Car and Driver tested the '87 Formula with the Tuned Port 305 and a 5-speed and turned in a 6.8 zero-to-sixty time and a 15.1 second quarter; respectable for the era and still plenty quick enough to keep up with traffic.

The one in the photos was snapped with a Canon EOS-1D Mark III and EF 24-105mm f/4L IS zoom lens in April of 2024.

2018 Rolls-Royce Wraith


While not a thunderously gauche assault on the senses in the manner of, say, an orange Culloden, a Rolls-Royce Wraith coupe is still an immense slab of vehicle; it's a hard car to miss. It's two and a half tons of metal, leather, Wilton wool, wood veneer, and twin-turbo V-12. Over seventeen feet long, with a roofline most of five feet high, it's a coupe of near SUV-proportions.

Introduced for 2014 alongside the Phantom Coupé (Rolls of course sniffily insists on the accented "e"), the Wraith pulled a name from corporate history and eventually supplanted the Phantom. Unlike its predecessor, the enormous grand tourer rides on a platform derived from that of the F07 BMW 7-series sedans.

The clear, oddly shaped headlight lenses on this Midnight Sapphire example tell us it's a 2017-2023 model, after the modest facelift. Earlier ones had rectangular lenses.

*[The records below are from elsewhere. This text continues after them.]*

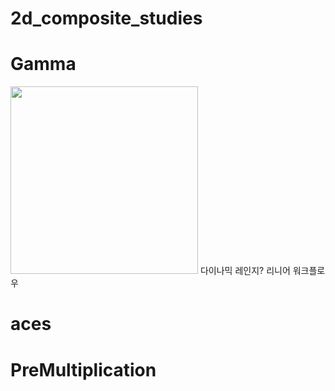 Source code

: # 2d_composite_studies
# Gamma



<img src="http://rapapa.net/wp/wp-content/uploads/2018/06/i2eZj9U.png" width="300">
다이나믹 레인지?
리니어 워크플로우

# aces

# PreMultiplication
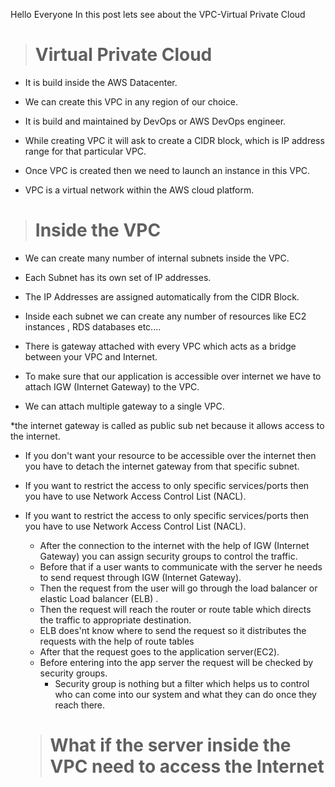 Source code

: Hello Everyone In this post lets see about the VPC-Virtual Private Cloud

># Virtual Private Cloud
* It is build inside the AWS Datacenter.

* We can create this VPC in any region of our choice.
* It is build and maintained by DevOps or AWS DevOps engineer.
* While creating VPC it will ask to create  a CIDR block, which is IP address range for that particular VPC.
* Once VPC is created then we need to launch an instance in this VPC.
* VPC is a virtual network within the AWS cloud platform.

># Inside the VPC
* We can create many number of internal subnets inside the VPC.

* Each Subnet has its own set of IP addresses.
* The IP Addresses are assigned automatically from the CIDR Block.

* Inside each subnet we can create any number of  resources like EC2 instances , RDS databases etc....

* There is gateway  attached with every VPC which acts as a bridge between your VPC and Internet.

* To make sure that our application is accessible over internet we have to attach IGW (Internet Gateway) to the VPC.

* We can attach multiple gateway to a single VPC.

*the internet gateway is called as public sub net because it allows access to the internet.

* If you don't want your resource to be accessible over the internet then you have to detach the internet gateway from that specific subnet.

* If you want to restrict the access to only specific services/ports then you have to use Network Access Control List (NACL). 

* If you want to restrict the access to only specific services/ports then you have to use Network Access Control List (NACL).

    - After the connection to the internet with  the help of IGW (Internet Gateway) you can assign security groups to control the traffic.
    - Before that if a user wants to communicate with the server  he needs to send request through IGW (Internet Gateway).
    - Then the request from the user will go through the load balancer or elastic Load balancer (ELB) .
    - Then the request will reach the router or route table which directs the traffic to appropriate destination.
    - ELB does'nt know where to send the request so it distributes the requests with the help of route tables
    - After that the request goes to the application server(EC2).
    - Before entering into  the app server the request will be checked by security groups.
      * Security group is nothing but a filter which helps us to control who can come into our system and what they can do once they reach there.

    ># What if the server inside the VPC need to access the Internet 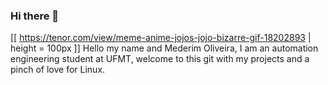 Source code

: ### Hi there 👋
[[ https://tenor.com/view/meme-anime-jojos-jojo-bizarre-gif-18202893 | height = 100px ]]
Hello my name and Mederim Oliveira, I am an automation engineering 
student at UFMT, welcome to this git with my projects and a pinch of 
love for Linux.
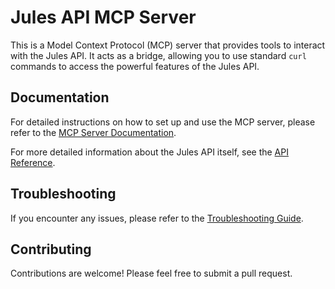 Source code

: # Jules API MCP Server

This is a Model Context Protocol (MCP) server that provides tools to interact with the Jules API. It acts as a bridge, allowing you to use standard `curl` commands to access the powerful features of the Jules API.

## Documentation

For detailed instructions on how to set up and use the MCP server, please refer to the [MCP Server Documentation](docs/mcp_server.md).

For more detailed information about the Jules API itself, see the [API Reference](docs/api.md).

## Troubleshooting

If you encounter any issues, please refer to the [Troubleshooting Guide](docs/troubleshooting.md).

## Contributing

Contributions are welcome! Please feel free to submit a pull request. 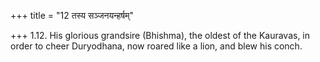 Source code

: +++
title = "12 तस्य सञ्जनयन्हर्षम्"

+++
1.12. His glorious grandsire (Bhishma), the oldest of the Kauravas, in
order to cheer Duryodhana, now roared like a lion, and blew his conch.
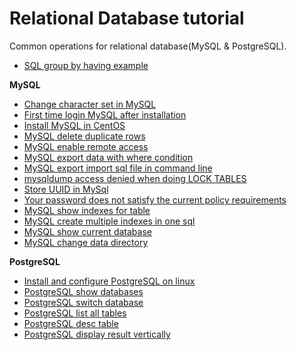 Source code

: # Relational Database tutorial
Common operations for relational database(MySQL & PostgreSQL).

* [SQL group by having example](http://www.henryxi.com/sql-group-by-having-example)

**MySQL**

* [Change character set in MySQL](http://www.henryxi.com/change-character-set-in-mysql)
* [First time login MySQL after installation](http://www.henryxi.com/first-time-login-mysql-after-installation)
* [Install MySQL in CentOS](http://www.henryxi.com/install-mysql-in-centos)
* [MySQL delete duplicate rows](http://www.henryxi.com/mysql-delete-duplicate-rows)
* [MySQL enable remote access](http://www.henryxi.com/mysql-enable-remote-access)
* [MySQL export data with where condition](http://www.henryxi.com/mysql-export-data-with-where-condition)
* [MySQL export import sql file in command line](http://www.henryxi.com/mysql-export-import-sql-file-in-command-line)
* [mysqldump access denied when doing LOCK TABLES](http://www.henryxi.com/mysqldump-access-denied-when-doing-lock-tables)
* [Store UUID in MySql](http://www.henryxi.com/store-uuid-in-mysql)
* [Your password does not satisfy the current policy requirements](http://www.henryxi.com/your-password-does-not-satisfy-the-current-policy-requirements)
* [MySQL show indexes for table](http://www.henryxi.com/mysql-show-indexes-for-table)
* [MySQL create multiple indexes in one sql](http://www.henryxi.com/mysql-create-multiple-indexes-in-one-sql)
* [MySQL show current database](http://www.henryxi.com/mysql-show-current-database)
* [MySQL change data directory](http://www.henryxi.com/mysql-change-data-directory)


**PostgreSQL**

* [Install and configure PostgreSQL on linux](http://www.henryxi.com/install-and-configure-postgresql-on-linux)
* [PostgreSQL show databases](http://www.henryxi.com/postgresql-show-databases)
* [PostgreSQL switch database](http://www.henryxi.com/postgresql-switch-database)
* [PostgreSQL list all tables](http://www.henryxi.com/postgresql-list-all-tables)
* [PostgreSQL desc table](http://www.henryxi.com/postgresql-desc-table)
* [PostgreSQL display result vertically](http://www.henryxi.com/postgresql-display-result-vertically) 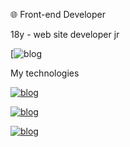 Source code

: 🌐 Front-end Developer

18y - web site developer jr 



[![blog](https://github-readme-stats.vercel.app/api?username={username}&theme=blue-green)



My technologies

[![blog](https://img.shields.io/badge/HTML5-E34F26?style=for-the-badge&logo=html5&logoColor=white)](https://www.devmedia.com.br/)

[![blog](https://img.shields.io/badge/CSS3-1572B6?style=for-the-badge&logo=css3&logoColor=white)](https://www.devmedia.com.br/)

[![blog](https://img.shields.io/badge/JavaScript-F7DF1E?style=for-the-badge&logo=javascript&logoColor=black)](https://www.devmedia.com.br/)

Motor Trend tested a 2014 car and claimed the 624 horsepower twin-turbo 6.6L V-12 would launch this rolling landmass to sixty in a mere 4.1 seconds and dispatch the quarter in 12.5 at a buck-fourteen. More impressively, the brakes would stop Rolls's two-door leviathan in only 109 feet from sixty, which must feel like driving into a sand dune.

I was tooling down 54th Street in Indianapolis back in August of 2021 when I noticed this beast in the parking lot at the American Legion hall, so I swung in to get photos with the little Nikon D3000 in the passenger seat.

Notice the Rolls logo is upright on all four center caps? Yeah, they don't spin. I have to replace a couple little roundel center caps on the Zed Drei every few years when they get bounced loose on Indy's bomb-cratered streets. Fortunately the plastic caps on the Bimmer are cheap. I should start keeping a spare or two in the trunk. Hopefully the ones on the Roller are more secure, since a set of four that claim to be OEM goes for seven bills on Amazon.

Monday, August 26, 2024

Sixty Years of ‘Stang


In early 1964, the first Ford Mustangs rolled into dealerships. The 1965 model year at Ford wasn't officially underway yet, so these earliest Mustangs are known as "1964½" models, like the Skylight Blue convertible above.

That particular Mustang has a 260cid V-8, sourced from Ford's midsize Fairlane line. With a two-barrel carburetor and 8.8:1 compression, the little small block was rated at 164 SAE gross horsepower.


Thirty years and three generations later, the Mustang nameplate was on its third platform: The initial Falcon-derived chassis had bloated to almost midsize proportions. The base model '64½ weighed in under 2500 pounds, while the final 1973 'Stangs tipped the scales at over 3500 in even their most spartan trim.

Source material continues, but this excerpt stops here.